The P2P technology that businesses are planning to adopt over the next two years is geared to decision makers’ business priorities around greater efficiency, improved cost and spend management and reducing risk.
The amount of documents leveraged in P2P can be confusing, so it’s unsurprising that 39% of European businesses already employ document management technology. Moreover, a further 58% plan to deploy it over the next two years. This makes document management the most popular technology adoption in P2P across Europe.
In Europe, invoicing can be one of the most lengthy and expensive functions. It is clearly a priority area for optimisation through advanced technology solutions. Over the next two years e-invoicing will be adopted by 56% of businesses, while 55% of companies will deploy invoice capture and 54% will install invoice processing.
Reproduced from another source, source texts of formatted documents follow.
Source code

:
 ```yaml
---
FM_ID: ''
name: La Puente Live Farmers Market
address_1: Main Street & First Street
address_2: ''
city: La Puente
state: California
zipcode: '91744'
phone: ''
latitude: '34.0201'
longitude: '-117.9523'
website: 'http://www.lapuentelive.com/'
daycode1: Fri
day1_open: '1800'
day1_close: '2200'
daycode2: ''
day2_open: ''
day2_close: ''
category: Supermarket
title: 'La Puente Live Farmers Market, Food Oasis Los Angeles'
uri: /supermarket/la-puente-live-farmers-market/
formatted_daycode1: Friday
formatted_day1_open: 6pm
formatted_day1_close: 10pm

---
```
While managing invoices is clearly important to settle payments, so too is keeping expenses in check. Over the next two years 55% of European businesses plan to deploy expense management technology to support them in mitigating expenses. The use of P2P analytics tools, which have the ability to analyse the overall P2P process and provide data for use in streamlining programmes, is also set to increase. Of the businesses surveyed, 39% currently use spend analytics and 51% are planning to install them in the coming two years. Currently 27% of businesses leverage P2P analytics and reporting tools and 49% plan to do so in the next two years.
Over the coming two years, European businesses are going to build on the P2P technology solutions they are already using. However, this journey is only just beginning. The next two years will mark a big step forward in the deployment of technology in P2P – as businesses focus on facing down the efficiency, cost and risk reduction challenges that have beleaguered their P2P operations for too long.